O que temos aqui é nada menos que o sagrado direito ao proselitismo religioso. Um direito que protege não apenas a liberdade de todos, mas também a liberdade do discurso de fé, e a possibilidade de procurar e encontrar a verdade suprema sobre a realidade. E – por que não? – a liberdade do descrente de contar a todos sobre a sua descrença.

Ora, indígenas não são menos que pessoas humanas, sujeitos de direitos humanos como todas as outras. E aqui precisamos lembrar a Declaração e Programa de Ação de Viena, resultantes da grande e histórica Convenção dos Direitos Humanos de Viena, em junho de 1993. Essa convenção estabeleceu os princípios da Universalidade, Interdependência e Indivisibilidade dos Direitos Humanos.

O ponto dessa afirmação foi deixar claro que não se pode defender, por exemplo, as liberdades civis fundamentais, ou direitos de primeira geração, e preterir os direitos sociais, econômicos e culturais, ou direitos de segunda geração.

Mas levanto aqui o óbvio: como falar no “direito de autodeterminação dos povos” e na “dignidade humana” do indígena, para em seguida negar o direito à vida, ou o direito à propriedade, ou o direito à liberdade de religião ou crença? Como aplicar a eles alguns direitos e arbitrariamente vedar-lhes o acesso ao debate religioso e filosófico sobre a Verdade suprema? Isso não faz absolutamente nenhum sentido, e constitui um desvio da linguagem universal dos direitos humanos.

Indígenas são participantes do mesmo universo moral, com os mesmos direitos e, como é inevitável, os mesmos deveres

O que poderia ser apenas inferido é explicitamente afirmado na Declaração das Nações Unidas sobre os Direitos dos Povos Indígenas, de 2007. Essa declaração, que procura reconhecer ao máximo possível a autodeterminação e a capacidade desses povos de manter sua coesão interna e identidade em face à sociedade moderna, é aberta em seu Artigo 1 afirmando que:

“Os indígenas têm direito, a título coletivo ou individual, ao pleno desfrute de todos os direitos humanos e liberdades fundamentais reconhecidos pela Carta das Nações Unidas, a Declaração Universal dos Direitos Humanos e o direito internacional dos direitos humanos.”

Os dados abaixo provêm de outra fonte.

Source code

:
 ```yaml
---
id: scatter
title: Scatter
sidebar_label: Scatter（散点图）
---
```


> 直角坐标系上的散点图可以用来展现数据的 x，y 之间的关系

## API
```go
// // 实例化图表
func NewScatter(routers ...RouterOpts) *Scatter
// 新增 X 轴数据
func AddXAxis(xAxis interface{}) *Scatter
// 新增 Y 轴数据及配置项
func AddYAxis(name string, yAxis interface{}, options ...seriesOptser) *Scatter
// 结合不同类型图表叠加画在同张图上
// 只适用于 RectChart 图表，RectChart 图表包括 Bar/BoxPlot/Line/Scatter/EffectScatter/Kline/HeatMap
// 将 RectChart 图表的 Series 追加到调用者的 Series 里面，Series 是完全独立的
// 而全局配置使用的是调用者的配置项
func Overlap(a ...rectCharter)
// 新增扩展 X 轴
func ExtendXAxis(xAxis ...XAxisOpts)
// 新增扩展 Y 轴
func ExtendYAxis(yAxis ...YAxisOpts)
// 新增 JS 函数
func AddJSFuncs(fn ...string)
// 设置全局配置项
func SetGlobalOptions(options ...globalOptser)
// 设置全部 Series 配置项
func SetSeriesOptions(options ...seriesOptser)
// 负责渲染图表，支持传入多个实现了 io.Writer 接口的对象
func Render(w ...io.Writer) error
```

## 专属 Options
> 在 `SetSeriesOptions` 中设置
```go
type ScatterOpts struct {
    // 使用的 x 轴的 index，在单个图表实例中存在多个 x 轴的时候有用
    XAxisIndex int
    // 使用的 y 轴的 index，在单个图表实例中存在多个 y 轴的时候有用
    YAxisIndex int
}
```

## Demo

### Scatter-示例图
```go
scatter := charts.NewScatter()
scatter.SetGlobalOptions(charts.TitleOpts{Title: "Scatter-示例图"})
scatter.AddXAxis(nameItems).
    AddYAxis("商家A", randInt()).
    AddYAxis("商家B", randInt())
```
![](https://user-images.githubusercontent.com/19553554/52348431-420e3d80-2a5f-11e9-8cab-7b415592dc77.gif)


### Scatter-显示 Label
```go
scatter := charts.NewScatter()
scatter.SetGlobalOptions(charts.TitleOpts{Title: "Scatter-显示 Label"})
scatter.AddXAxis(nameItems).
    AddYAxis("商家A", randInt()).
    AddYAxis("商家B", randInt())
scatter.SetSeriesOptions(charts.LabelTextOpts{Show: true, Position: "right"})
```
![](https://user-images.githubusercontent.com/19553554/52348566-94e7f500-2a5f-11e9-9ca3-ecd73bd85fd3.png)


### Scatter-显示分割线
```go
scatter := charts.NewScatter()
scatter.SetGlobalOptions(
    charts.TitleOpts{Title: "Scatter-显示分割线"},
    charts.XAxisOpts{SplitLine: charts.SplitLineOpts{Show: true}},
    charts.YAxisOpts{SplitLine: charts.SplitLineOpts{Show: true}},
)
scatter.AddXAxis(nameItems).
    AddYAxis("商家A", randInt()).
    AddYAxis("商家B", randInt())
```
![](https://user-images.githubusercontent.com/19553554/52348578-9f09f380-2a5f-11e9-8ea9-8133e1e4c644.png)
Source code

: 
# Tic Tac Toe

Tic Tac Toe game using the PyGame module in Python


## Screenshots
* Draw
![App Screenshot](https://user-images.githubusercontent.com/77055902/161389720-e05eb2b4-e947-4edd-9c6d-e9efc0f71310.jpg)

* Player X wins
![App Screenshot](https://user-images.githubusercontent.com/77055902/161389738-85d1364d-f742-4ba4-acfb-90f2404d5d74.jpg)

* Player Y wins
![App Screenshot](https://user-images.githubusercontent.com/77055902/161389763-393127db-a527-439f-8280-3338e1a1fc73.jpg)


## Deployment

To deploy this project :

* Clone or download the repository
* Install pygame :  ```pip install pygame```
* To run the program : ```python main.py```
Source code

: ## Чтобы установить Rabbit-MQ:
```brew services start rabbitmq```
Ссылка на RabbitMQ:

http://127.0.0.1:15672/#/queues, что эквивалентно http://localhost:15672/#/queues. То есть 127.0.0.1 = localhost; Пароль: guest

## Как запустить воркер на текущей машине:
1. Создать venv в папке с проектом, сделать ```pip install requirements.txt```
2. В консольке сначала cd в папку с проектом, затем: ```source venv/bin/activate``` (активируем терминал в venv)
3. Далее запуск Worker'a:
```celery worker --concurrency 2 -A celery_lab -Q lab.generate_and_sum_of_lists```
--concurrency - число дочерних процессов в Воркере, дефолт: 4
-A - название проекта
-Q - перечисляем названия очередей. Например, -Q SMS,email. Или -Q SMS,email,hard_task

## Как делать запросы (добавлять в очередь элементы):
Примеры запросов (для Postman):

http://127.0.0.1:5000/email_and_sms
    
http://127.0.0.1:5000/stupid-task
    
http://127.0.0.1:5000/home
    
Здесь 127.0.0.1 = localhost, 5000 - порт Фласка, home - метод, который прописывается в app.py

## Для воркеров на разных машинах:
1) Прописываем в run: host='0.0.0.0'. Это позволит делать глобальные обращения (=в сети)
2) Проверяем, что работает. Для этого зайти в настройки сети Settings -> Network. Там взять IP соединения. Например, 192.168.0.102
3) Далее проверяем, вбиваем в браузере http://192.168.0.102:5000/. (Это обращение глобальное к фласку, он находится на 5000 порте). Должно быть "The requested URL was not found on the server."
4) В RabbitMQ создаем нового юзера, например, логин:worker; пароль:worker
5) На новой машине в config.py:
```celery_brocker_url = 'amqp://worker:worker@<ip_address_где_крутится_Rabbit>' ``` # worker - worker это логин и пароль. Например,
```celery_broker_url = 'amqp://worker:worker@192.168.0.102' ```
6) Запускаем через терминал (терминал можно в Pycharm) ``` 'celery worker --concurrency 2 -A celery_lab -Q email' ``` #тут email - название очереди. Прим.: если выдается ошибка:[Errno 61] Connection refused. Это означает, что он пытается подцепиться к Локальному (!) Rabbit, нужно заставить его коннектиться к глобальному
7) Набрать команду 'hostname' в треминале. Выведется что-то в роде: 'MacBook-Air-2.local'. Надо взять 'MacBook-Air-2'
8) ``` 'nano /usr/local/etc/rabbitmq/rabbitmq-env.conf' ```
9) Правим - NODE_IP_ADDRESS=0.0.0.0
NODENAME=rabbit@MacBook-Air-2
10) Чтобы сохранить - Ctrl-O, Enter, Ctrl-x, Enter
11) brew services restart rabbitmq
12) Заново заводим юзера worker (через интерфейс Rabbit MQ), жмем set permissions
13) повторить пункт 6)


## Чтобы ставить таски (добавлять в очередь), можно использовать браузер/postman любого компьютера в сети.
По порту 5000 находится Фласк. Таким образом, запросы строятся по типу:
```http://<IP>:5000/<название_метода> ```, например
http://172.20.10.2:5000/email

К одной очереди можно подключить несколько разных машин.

Eles são contados, portanto, como participantes do mesmo universo moral, com os mesmos direitos e, como é inevitável, os mesmos deveres. Declaração similar se encontra na Declaração Americana dos Direitos de Povos Indígenas, de 2016, em seu artigo V.

A declaração também garante o direito a não sofrer assimilação forçada ou destruição de sua cultura, sendo os Estados obrigados a prevenir atos que privem povos indígenas de sua integridade e identidade de seus valores culturais (artigo 8). Por paridade: assim como um Estado nacional pode exigir de imigrantes o reconhecimento e o respeito aos valores nacionais, mas sem tiranizar sua identidade cultural, os Estados devem garantir o direito dos indígenas à sua identidade.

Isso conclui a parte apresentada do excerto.